It Isn’t Easy to Succeed.

Last week my company hosted 20 of the most talented sales leaders I have ever met, as they attended our two-and-a-half-day Coaching Catalyst program. Their National Sales Director is an incredible leader, and their passion for what they do and their commitment to excellence is crystal clear. During one of the sessions that was content-filled and a bit tedious, I felt compelled to remind them that this is not easy.

Being great at selling or teaching and coaching sales people to be exceptional is not easy.

It’s hard.

Any attempt we make to extend ourselves, be more successful, learn more, do more, be more will NEVER be easy. If it were easy, everyone would do it. Successful people find a way to achieve even though they’re faced with obstacles.

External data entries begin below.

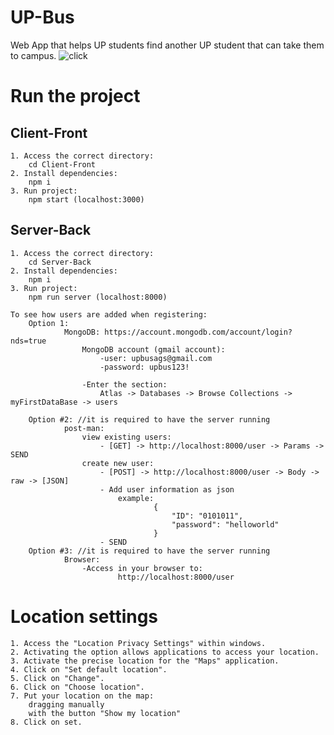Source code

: # UP-Bus
Web App that helps UP students find another UP student that can take them to campus.
![click](https://user-images.githubusercontent.com/54753356/179035707-f518344e-fe0d-4206-9de9-742c17536e01.jpeg)

# Run the project

## Client-Front
    1. Access the correct directory:
        cd Client-Front
    2. Install dependencies:
        npm i
    3. Run project:
        npm start (localhost:3000)

## Server-Back
    1. Access the correct directory:
        cd Server-Back
    2. Install dependencies:
        npm i
    3. Run project:
        npm run server (localhost:8000)

    To see how users are added when registering:
        Option 1:
                MongoDB: https://account.mongodb.com/account/login?nds=true
                    MongoDB account (gmail account):
                        -user: upbusags@gmail.com
                        -password: upbus123!

                    -Enter the section:
                        Atlas -> Databases -> Browse Collections -> myFirstDataBase -> users

        Option #2: //it is required to have the server running
                post-man:
                    view existing users:
                        - [GET] -> http://localhost:8000/user -> Params -> SEND
                    create new user:
                        - [POST] -> http://localhost:8000/user -> Body -> raw -> [JSON]
                        - Add user information as json
                            example:
                                    {
                                        "ID": "0101011",
                                        "password": "helloworld"
                                    }
                        - SEND
        Option #3: //it is required to have the server running
                Browser:
                    -Access in your browser to:
                            http://localhost:8000/user

# Location settings

    1. Access the "Location Privacy Settings" within windows.
    2. Activating the option allows applications to access your location.
    3. Activate the precise location for the "Maps" application.
    4. Click on "Set default location".
    5. Click on "Change".
    6. Click on "Choose location".
    7. Put your location on the map:
        dragging manually
        with the button "Show my location"
    8. Click on set.
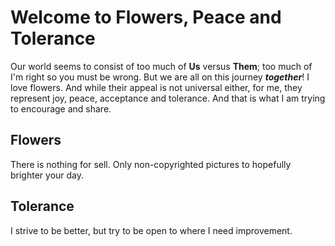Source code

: # Welcome to Flowers, Peace and Tolerance

Our world seems to consist of too much of **Us** versus **Them**; too much of I'm right so you must be wrong.  But we are all on this journey **_together_**!
I love flowers.  And while their appeal is not universal either, for me, they represent joy, peace, acceptance and tolerance.  And that is what I am trying to encourage and share.  

## Flowers 

There is nothing for sell.  Only non-copyrighted pictures to hopefully brighter your day.

## Tolerance

I strive to be better, but try to be open to where I need improvement.

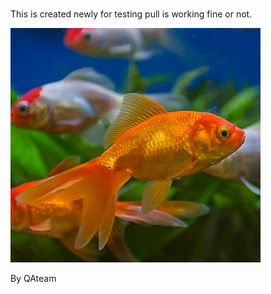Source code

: #
This is created newly for testing pull is working fine or not.


![abc](DevImages/Fish.jpg)

By QAteam
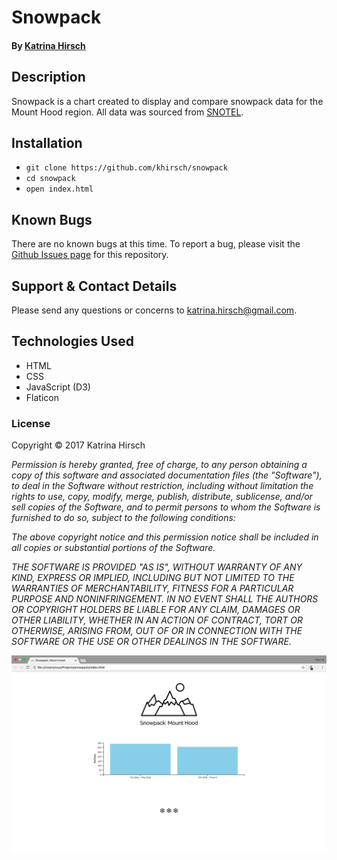 # Snowpack

#### By [Katrina Hirsch](https://github.com/khirsch)

## Description

Snowpack is a chart created to display and compare snowpack data for the Mount Hood region. All data was sourced from [SNOTEL](https://wcc.sc.egov.usda.gov/nwcc/tabget?state=OR).

## Installation

* `git clone https://github.com/khirsch/snowpack`
* `cd snowpack`
* `open index.html`

## Known Bugs

There are no known bugs at this time. To report a bug, please visit the [Github Issues page](https://github.com/khirsch/snowpack/issues) for this repository.

## Support & Contact Details

Please send any questions or concerns to katrina.hirsch@gmail.com.

## Technologies Used

* HTML
* CSS
* JavaScript (D3)
* Flaticon

### License

Copyright &copy; 2017 Katrina Hirsch

_Permission is hereby granted, free of charge, to any person obtaining a copy of this software and associated documentation files (the "Software"), to deal in the Software without restriction, including without limitation the rights to use, copy, modify, merge, publish, distribute, sublicense, and/or sell copies of the Software, and to permit persons to whom the Software is furnished to do so, subject to the following conditions:_

_The above copyright notice and this permission notice shall be included in all copies or substantial portions of the Software._

_THE SOFTWARE IS PROVIDED "AS IS", WITHOUT WARRANTY OF ANY KIND, EXPRESS OR IMPLIED, INCLUDING BUT NOT LIMITED TO THE WARRANTIES OF MERCHANTABILITY, FITNESS FOR A PARTICULAR PURPOSE AND NONINFRINGEMENT. IN NO EVENT SHALL THE AUTHORS OR COPYRIGHT HOLDERS BE LIABLE FOR ANY CLAIM, DAMAGES OR OTHER LIABILITY, WHETHER IN AN ACTION OF CONTRACT, TORT OR OTHERWISE, ARISING FROM, OUT OF OR IN CONNECTION WITH THE SOFTWARE OR THE USE OR OTHER DEALINGS IN THE SOFTWARE._

<p align="center">
  <img src="https://raw.githubusercontent.com/khirsch/snowpack/master/screenshot.png">
</p>
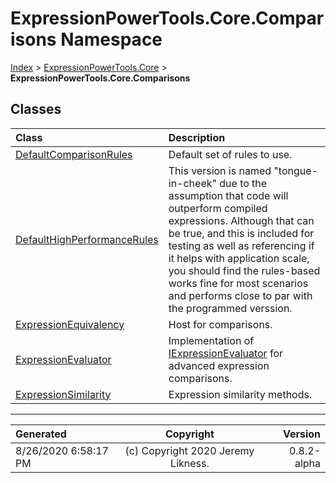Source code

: ﻿# ExpressionPowerTools.Core.Comparisons Namespace

[Index](../index.md) > [ExpressionPowerTools.Core](ExpressionPowerTools.Core.a.md) > **ExpressionPowerTools.Core.Comparisons**

## Classes

| Class | Description |
| :-- | :-- |
| [DefaultComparisonRules](ExpressionPowerTools.Core.Comparisons.DefaultComparisonRules.cs.md) | Default set of rules to use. |
| [DefaultHighPerformanceRules](ExpressionPowerTools.Core.Comparisons.DefaultHighPerformanceRules.cs.md) | This version is named "tongue-in-cheek" due to the assumption that code will outperform compiled expressions.            Although that can be true, and this is included for testing as well as referencing if it helps with application scale,            you should find the rules-based works fine for most scenarios and performs close to par with the programmed verssion. |
| [ExpressionEquivalency](ExpressionPowerTools.Core.Comparisons.ExpressionEquivalency.cs.md) | Host for comparisons. |
| [ExpressionEvaluator](ExpressionPowerTools.Core.Comparisons.ExpressionEvaluator.cs.md) | Implementation of [IExpressionEvaluator](ExpressionPowerTools.Core.Signatures.IExpressionEvaluator.i.md) for advanced            expression comparisons. |
| [ExpressionSimilarity](ExpressionPowerTools.Core.Comparisons.ExpressionSimilarity.cs.md) | Expression similarity methods. |


---

| Generated | Copyright | Version |
| :-- | :-: | --: |
| 8/26/2020 6:58:17 PM | (c) Copyright 2020 Jeremy Likness. | 0.8.2-alpha |
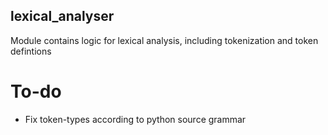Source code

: ## lexical_analyser
Module contains logic for lexical analysis, including tokenization and token defintions

# To-do
- Fix token-types according to python source grammar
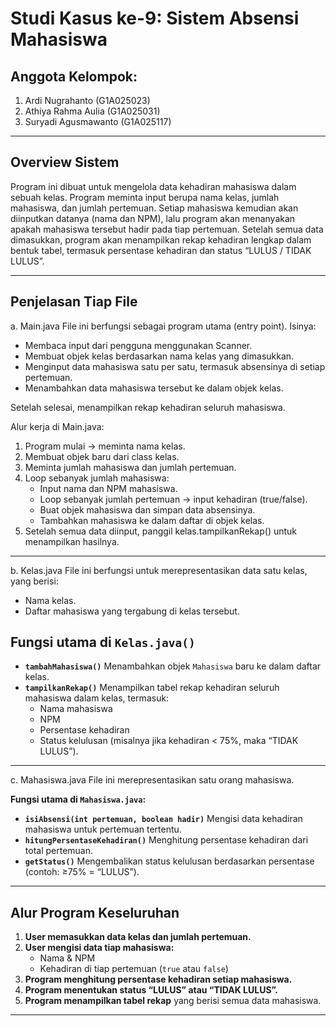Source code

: # Studi Kasus ke-9: Sistem Absensi Mahasiswa

## Anggota Kelompok:
1) Ardi Nugrahanto (G1A025023)
2) Athiya Rahma Aulia (G1A025031)
3) Suryadi Agusmawanto (G1A025117)
-----
## Overview Sistem
Program ini dibuat untuk mengelola data kehadiran mahasiswa dalam sebuah kelas. Program meminta input berupa nama kelas, jumlah mahasiswa, dan jumlah pertemuan. Setiap mahasiswa kemudian akan diinputkan datanya (nama dan NPM), lalu program akan menanyakan apakah mahasiswa tersebut hadir pada tiap pertemuan. Setelah semua data dimasukkan, program akan menampilkan rekap kehadiran lengkap dalam bentuk tabel, termasuk persentase kehadiran dan status “LULUS / TIDAK LULUS”.

-----
## Penjelasan Tiap File
a. Main.java
File ini berfungsi sebagai program utama (entry point). Isinya:
+ Membaca input dari pengguna menggunakan Scanner.
+ Membuat objek kelas berdasarkan nama kelas yang dimasukkan.
+ Menginput data mahasiswa satu per satu, termasuk absensinya di setiap pertemuan.
+ Menambahkan data mahasiswa tersebut ke dalam objek kelas.

Setelah selesai, menampilkan rekap kehadiran seluruh mahasiswa.

Alur kerja di Main.java:
1. Program mulai → meminta nama kelas.
2. Membuat objek baru dari class kelas.
3. Meminta jumlah mahasiswa dan jumlah pertemuan.
4. Loop sebanyak jumlah mahasiswa:
   + Input nama dan NPM mahasiswa.
   + Loop sebanyak jumlah pertemuan → input kehadiran (true/false).
   + Buat objek mahasiswa dan simpan data absensinya.
   + Tambahkan mahasiswa ke dalam daftar di objek kelas.
5. Setelah semua data diinput, panggil kelas.tampilkanRekap() untuk menampilkan hasilnya.
-----
b. Kelas.java
File ini berfungsi untuk merepresentasikan data satu kelas, yang berisi:
+ Nama kelas.
+ Daftar mahasiswa yang tergabung di kelas tersebut.

## Fungsi utama di **`Kelas.java()`**

* **`tambahMahasiswa()`**
  Menambahkan objek `Mahasiswa` baru ke dalam daftar kelas.
* **`tampilkanRekap()`**
  Menampilkan tabel rekap kehadiran seluruh mahasiswa dalam kelas, termasuk:
  * Nama mahasiswa
  * NPM
  * Persentase kehadiran
  * Status kelulusan (misalnya jika kehadiran < 75%, maka “TIDAK LULUS”).
---
c. Mahasiswa.java
File ini merepresentasikan satu orang mahasiswa.

**Fungsi utama di `Mahasiswa.java`:**

* **`isiAbsensi(int pertemuan, boolean hadir)`**
  Mengisi data kehadiran mahasiswa untuk pertemuan tertentu.
* **`hitungPersentaseKehadiran()`**
  Menghitung persentase kehadiran dari total pertemuan.
* **`getStatus()`**
  Mengembalikan status kelulusan berdasarkan persentase (contoh: ≥75% = “LULUS”).

---

## Alur Program Keseluruhan

1. **User memasukkan data kelas dan jumlah pertemuan.**
2. **User mengisi data tiap mahasiswa:**
   * Nama & NPM
   * Kehadiran di tiap pertemuan (`true` atau `false`)
3. **Program menghitung persentase kehadiran setiap mahasiswa.**
4. **Program menentukan status “LULUS” atau “TIDAK LULUS”.**
5. **Program menampilkan tabel rekap** yang berisi semua data mahasiswa.

---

It isn’t easy being a single Mom.

It isn’t easy being unemployed.

It isn’t easy having a relative at war

It isn’t easy being broke.

It isn’t easy to find a great job.

It isn’t easy to start a company.

It isn’t easy to raise kids.

It isn’t easy to care for a child with disabilities.

It isn’t easy to work 2 jobs.

It isn’t easy to achieve your dreams.

The list of things that aren’t easy is very long. But here’s what I know.

Single Moms (and Moms whose spouses travel a lot) do incredible work raising great kids. People work their fannies off finding a job when they are unemployed. Husbands and wives live incredibly productive lives in the absence of a spouse who is out there fighting for our country, never knowing how that tour of duty might end. Some of the most loving, giving people I have ever met were caring for a child with a disability. Their devotion to doing what must be done is humbling, and their grace in doing it may be as admirable as anything I can imagine. I know it isn’t easy being broke, because I have been there.

You see, failure is never final unless, we let it be.

I could go on and on about people who persist until they succeed. The reality is that almost everything in life is hard. Just because it’s hard doesn’t mean it isn’t worth doing.

In 1969, Deaton Smith, the valedictorian at my alma mater VMI, said, “A life without a sense of responsibility is a life without meaning.” Successful achievers in every walk of life are doing all kinds of unnoticed and often unappreciated, unrecognized vital life’s duties. They do them in silence mostly, but they do them because they understand that what Deaton said is a universal truth, and they do what they because it is their responsibility, and it’s always worth the effort.